幕末期の歴史を語る上で、徳川慶喜という人物が、一般的なイメージとは異なりどれほど有能な政治家だったかは強調してもし過ぎることはありません。

やはり有能だった将軍・徳川慶喜!第二次長州征伐が失敗しても江戸幕府が権威失墜を免れた理由

彼は朝廷も、反幕勢力も、各地の諸侯も、さらに海外勢力までも翻弄するほどの怪物的な手腕と力量を持っていました。

徳川慶喜(Wikipediaより)

幕末期は、討幕勢力によってなすすべなく徳川幕府が滅ぼされてしまった印象ですが、それは違います。実は徳川慶喜は何度も薩摩をやり込めており、丹念に史料を読み解いていくと、一体なぜ徳川慶喜という人物が最終的に倒されてしまったのか分からなくなってしまうほどです。

ここでは、1867年5月に開かれたいわゆる四候会議で、慶喜が薩摩に一泡吹かせたエピソードをご紹介しましょう。

第二次長州征伐に失敗した幕府は、いっときその権威が低下しました(その後の改革によって回復していますが)。その隙をついて、さらにこの会議で追い打ちをかけて幕府の力を削ごうと考えたのが薩摩藩だったのです。

四候会議と兵庫開港問題

さて、京で四候会議が開かれた時のことです。この会議は、列強から受けていた兵庫開港要求問題長州藩の処分を問うことを目的に開かれました。

兵庫開港要求問題とは、イギリス公使が幕府に対して兵庫の港を開港するよう求めていたもので、条件は①兵庫と大阪の即時開港②条約勅許③輸入関税改訂、の三つでした。

八月に長州藩へ報復攻撃していた四国連合艦隊は、報復のための遠征費などをあわせて巨額の賠償も要求していました。しかし兵庫開港の条件を呑めば、未払いの賠償金は放棄するとしていたのです。

イギリスとしては、幕府がこの問題を先延ばしにするなら朝廷と直談判するつもりでした。

この問題は、一度は慶喜が上手にあしらっています。彼は新将軍就任後、イギリスとフランスそれぞれの公使に、慶喜が全権掌握していることを告げました。一方で朝廷には、許しがなければ開国の布告はしない、と宣言します。見事な二枚舌でした。

結局、慶喜はフランスを味方につけてイギリスを一蹴。そこでイギリスは薩摩に接近し、兵庫開港問題を使って雄藩を焚き付け、幕府を追い詰めようと入れ知恵していました。
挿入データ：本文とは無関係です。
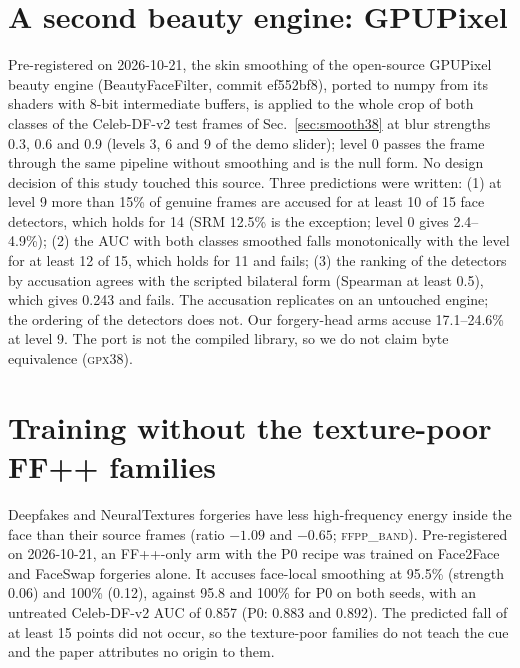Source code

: \documentclass[10pt]{article}
\begin{document}
\section{A second beauty engine: GPUPixel}
\label{sec:gpx}
Pre-registered on 2026-10-21, the skin smoothing of the open-source GPUPixel beauty engine (BeautyFaceFilter,
commit ef552bf8), ported to numpy from its shaders with 8-bit intermediate buffers, is applied to the whole crop of both classes
of the Celeb-DF-v2 test frames of Sec.~\ref{sec:smooth38} at blur strengths 0.3, 0.6 and 0.9 (levels 3, 6 and 9 of the demo
slider); level 0 passes the frame through the same pipeline without smoothing and is the null form. No design
decision of this study touched this source. Three predictions were written: (1) at level 9 more than 15\% of genuine frames
are accused for at least 10 of 15 face detectors, which holds for 14 (SRM 12.5\% is the exception; level 0 gives 2.4--4.9\%);
(2) the AUC with both classes smoothed falls monotonically with the level for at least 12 of 15, which holds for 11 and fails;
(3) the ranking of the detectors by accusation agrees with the scripted bilateral form (Spearman at least 0.5), which gives
0.243 and fails. The accusation replicates on an untouched engine; the ordering of the detectors does not. Our forgery-head
arms accuse 17.1--24.6\% at level 9. The port is not the compiled library, so we do not claim byte equivalence (\textsc{gpx38}).

\section{Training without the texture-poor FF++ families}
\label{sec:noDFNT}
Deepfakes and NeuralTextures forgeries have less high-frequency energy inside the face than their source frames (ratio $-1.09$
and $-0.65$; \textsc{ffpp\_band}). Pre-registered on 2026-10-21, an FF++-only arm with the P0 recipe was trained on
Face2Face and FaceSwap forgeries alone. It accuses face-local smoothing at 95.5\% (strength 0.06) and 100\% (0.12), against
95.8 and 100\% for P0 on both seeds, with an untreated Celeb-DF-v2 AUC of 0.857 (P0: 0.883 and 0.892). The predicted fall of
at least 15 points did not occur, so the texture-poor families do not teach the cue and the paper attributes no origin to them.
\end{document}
実際、薩摩はこの問題を利用して幕府に迫っているのですが、慶喜は「江戸や大坂ではなく、鹿児島と下関を開港すればいいんじゃない?」などと、完全にコケにしています。

かつての兵庫港(現・神戸港)

さて、四候会議に参加したのは島津久光、松平春嶽、山内容堂、伊達宗城。今風に言えば「有識者会議」です。主催者は西郷隆盛たちで、先述の通り彼らはこの会議をリードすることで、幕府の権威をさらに弱体化させることを目論んでいました。

彼らが企んだのは、幕府ではなく朝廷が直接諸外国と条約を結ぶことでした。そうすれば幕府から外交権を事実上はく奪することができます。また、長州藩に寛大な処分を下すことができれば、雄藩による連合政権樹立にもつなげられるでしょう。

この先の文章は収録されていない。